What is being asked:
Lines to return, exactly: from the line with "MySensors based Lora Electric Fence Monitor." to the line with "Schematics and test" in the entries below, both included.

Data listing:

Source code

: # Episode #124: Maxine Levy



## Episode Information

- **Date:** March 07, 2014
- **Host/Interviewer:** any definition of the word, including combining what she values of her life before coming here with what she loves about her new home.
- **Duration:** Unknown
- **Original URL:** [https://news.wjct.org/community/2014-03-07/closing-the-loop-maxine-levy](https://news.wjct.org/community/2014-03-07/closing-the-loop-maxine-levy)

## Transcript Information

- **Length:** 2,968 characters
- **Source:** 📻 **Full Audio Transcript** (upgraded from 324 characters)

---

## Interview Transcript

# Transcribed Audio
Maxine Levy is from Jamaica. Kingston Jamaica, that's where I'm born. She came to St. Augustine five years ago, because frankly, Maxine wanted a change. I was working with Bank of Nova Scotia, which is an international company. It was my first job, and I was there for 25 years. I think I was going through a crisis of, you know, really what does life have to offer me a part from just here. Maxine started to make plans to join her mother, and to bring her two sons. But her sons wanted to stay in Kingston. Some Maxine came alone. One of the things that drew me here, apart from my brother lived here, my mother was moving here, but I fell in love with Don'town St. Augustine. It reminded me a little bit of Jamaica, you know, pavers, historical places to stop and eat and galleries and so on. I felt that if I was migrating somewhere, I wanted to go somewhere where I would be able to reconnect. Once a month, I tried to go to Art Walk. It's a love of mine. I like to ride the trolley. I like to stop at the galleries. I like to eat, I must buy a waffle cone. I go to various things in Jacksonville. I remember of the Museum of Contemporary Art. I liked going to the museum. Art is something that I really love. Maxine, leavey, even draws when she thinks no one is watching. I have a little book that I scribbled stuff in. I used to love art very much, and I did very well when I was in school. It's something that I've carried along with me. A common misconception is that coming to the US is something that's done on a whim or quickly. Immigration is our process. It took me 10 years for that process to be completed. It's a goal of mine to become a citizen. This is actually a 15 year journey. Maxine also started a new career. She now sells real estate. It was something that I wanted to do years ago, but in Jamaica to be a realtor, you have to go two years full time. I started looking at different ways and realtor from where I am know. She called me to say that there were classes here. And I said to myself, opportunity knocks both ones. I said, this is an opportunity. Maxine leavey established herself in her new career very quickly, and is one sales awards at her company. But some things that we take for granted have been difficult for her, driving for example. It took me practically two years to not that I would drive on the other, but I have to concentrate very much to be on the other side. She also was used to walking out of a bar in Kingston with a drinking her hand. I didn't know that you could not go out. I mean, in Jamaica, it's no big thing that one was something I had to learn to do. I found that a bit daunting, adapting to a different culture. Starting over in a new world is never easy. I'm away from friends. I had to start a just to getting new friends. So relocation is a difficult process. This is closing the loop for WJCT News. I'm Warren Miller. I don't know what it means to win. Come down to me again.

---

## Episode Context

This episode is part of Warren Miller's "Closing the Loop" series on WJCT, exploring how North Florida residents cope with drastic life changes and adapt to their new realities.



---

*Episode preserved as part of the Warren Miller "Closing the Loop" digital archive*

--

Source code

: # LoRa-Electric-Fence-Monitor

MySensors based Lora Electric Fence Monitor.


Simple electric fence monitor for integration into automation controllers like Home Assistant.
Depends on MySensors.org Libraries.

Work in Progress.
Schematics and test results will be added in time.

==

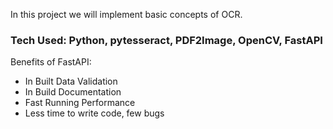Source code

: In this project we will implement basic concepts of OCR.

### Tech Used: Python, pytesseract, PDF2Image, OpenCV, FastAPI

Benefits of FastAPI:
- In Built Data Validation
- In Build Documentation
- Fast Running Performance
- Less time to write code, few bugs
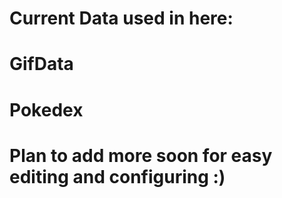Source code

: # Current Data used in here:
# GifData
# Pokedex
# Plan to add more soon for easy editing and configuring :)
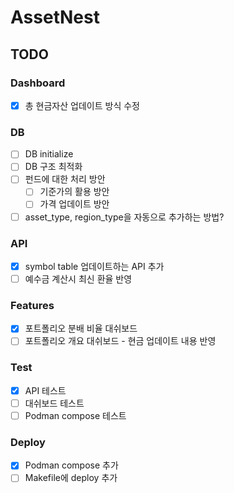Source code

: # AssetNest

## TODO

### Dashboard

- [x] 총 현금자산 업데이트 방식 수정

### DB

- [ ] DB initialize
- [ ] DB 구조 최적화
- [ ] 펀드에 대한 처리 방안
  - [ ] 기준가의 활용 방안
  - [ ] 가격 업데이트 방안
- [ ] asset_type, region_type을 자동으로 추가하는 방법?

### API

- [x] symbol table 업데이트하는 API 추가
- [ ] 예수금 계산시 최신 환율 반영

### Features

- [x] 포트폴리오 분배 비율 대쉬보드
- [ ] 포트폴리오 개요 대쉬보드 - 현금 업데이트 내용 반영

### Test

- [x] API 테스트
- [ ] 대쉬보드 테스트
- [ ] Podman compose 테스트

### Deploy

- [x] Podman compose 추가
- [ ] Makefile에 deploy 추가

Answer to this task:
MySensors based Lora Electric Fence Monitor.


Simple electric fence monitor for integration into automation controllers like Home Assistant.
Depends on MySensors.org Libraries.

Work in Progress.
Schematics and test results will be added in time.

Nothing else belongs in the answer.